Today I decided to take a walk by the stream in back of the house. Almost within sight of my backyard, the stream has been beckoning to me as it winds through the dark woods on its way to the Narrows Pond. It has been a long time since I walked along the stream. Today, the snow was not deep in the woods. Today, it was not too cold. So after I made raspberry squares for the library meeting tonight, I found my winter boots and my camera, gathered the dog, and headed out back.
In my imaginings, the dog and I would walk quite a while by the stream. Maybe not down to the Narrows, but at least far enough to leave our house and yard behind. Alas, reality and imaginings don’t always coincide.
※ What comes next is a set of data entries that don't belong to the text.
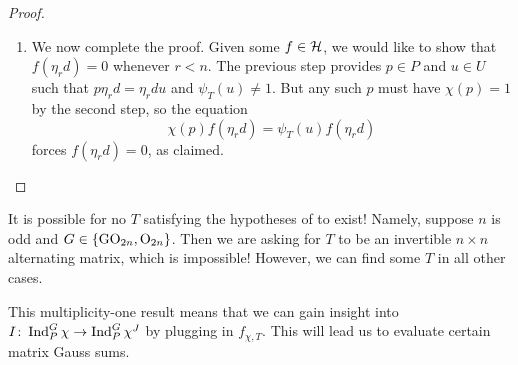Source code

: \begin{proof}
\begin{enumerate}

		\item We now complete the proof. Given some $f\in\mc H$, we would like to show that $f(\eta_rd)=0$ whenever $r<n$. The previous step provides $p\in P$ and $u\in U$ such that $p\eta_rd=\eta_rdu$ and $\psi_T(u)\ne1$. But any such $p$ must have $\chi(p)=1$ by the second step, so the equation
		\[\chi(p)f(\eta_rd)=\psi_T(u)f(\eta_rd)\]
		forces $f(\eta_rd)=0$, as claimed.
		\qedhere
	\end{enumerate}
\end{proof}
\begin{remark} \label{rem:bad-orthogonal}
	It is possible for no $T$ satisfying the hypotheses of  to exist! Namely, suppose $n$ is odd and $G\in\{\GO_{2n},\O_{2n}\}$. Then we are asking for $T$ to be an invertible $n\times n$ alternating matrix, which is impossible! However, we can find some $T$ in all other cases.
\end{remark}
This multiplicity-one result means that we can gain insight into $I\colon\Ind_P^G\chi\to\Ind_P^G\chi^J$ by plugging in $f_{\chi,T}$. This will lead us to evaluate certain matrix Gauss sums.
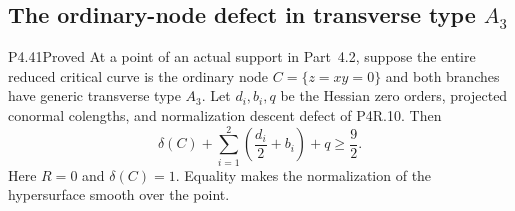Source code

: \subsection{The ordinary-node defect in transverse type \texorpdfstring{$A_3$}{A3}}

\begin{statement}{P4.41}{Proved}
At a point of an actual support in Part~4.2, suppose the
entire reduced critical curve is the ordinary node
$C=\{z=xy=0\}$ and both branches have generic transverse
type $A_3$. Let $d_i,b_i,q$ be the Hessian zero orders,
projected conormal colengths, and normalization descent
defect of P4R.10. Then
\[
 \delta(C)+\sum_{i=1}^2\left(\frac{d_i}{2}+b_i\right)+q
                         \ge\frac92.                 \tag{4.41a}
\]
Here $R=0$ and $\delta(C)=1$. Equality makes the normalization
of the hypersurface smooth over the point.
\end{statement}
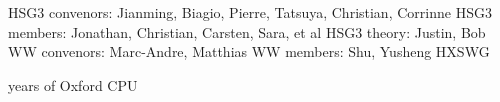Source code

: 
HSG3 convenors: Jianming, Biagio, Pierre, Tatsuya, Christian, Corrinne
HSG3 members: Jonathan, Christian, Carsten, Sara, et al
HSG3 theory: Justin, Bob
WW convenors: Marc-Andre, Matthias
WW members: Shu, Yusheng
HXSWG

years of Oxford CPU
I hadn’t counted on the snow-covered leaves being so slippery. I hadn’t remembered the banks of the stream being so steep. As I inched my way along, with the dog trotting lightly ahead of me, I looked for a stick to help steady myself. I found one, and as I crossed a hilly ledge that went from one side of the stream to the other, I idly reflected on how much it would cramp Christmas if I fell and broke either an arm or a leg.
This vision of handicap trumped the vision of walking by the stream, and I decided it was time to turn around. Before I did, I stopped for a bit, listening to the sound of water rushing under a skim of ice. Not far from where I stood, I saw animal tracks—deer and squirrels and who knows what else. Beyond the animal tracks was a great tree that had fallen, reminding me of the bleached skeleton of a whale.
Slowly, slowly, I made my way back to the house, where I found a package—a Daedalus order—waiting for me. I hadn’t gone very far, but I had heard the stream and had felt the presence of the forest. I was chilly enough for a cup of tea and ready for a sample of the raspberry bars.
The dog was ready, too, and after sharing a bar with me, he took a nap in his spot by my desk while I wrote this piece.
Next time the dog and I walk in the woods, we will stick to the trails. My knees are simply too stiff to deal with slippery banks. Still, it was a fine thing to stand by the stream and listen to the water and to feel the forest all around me.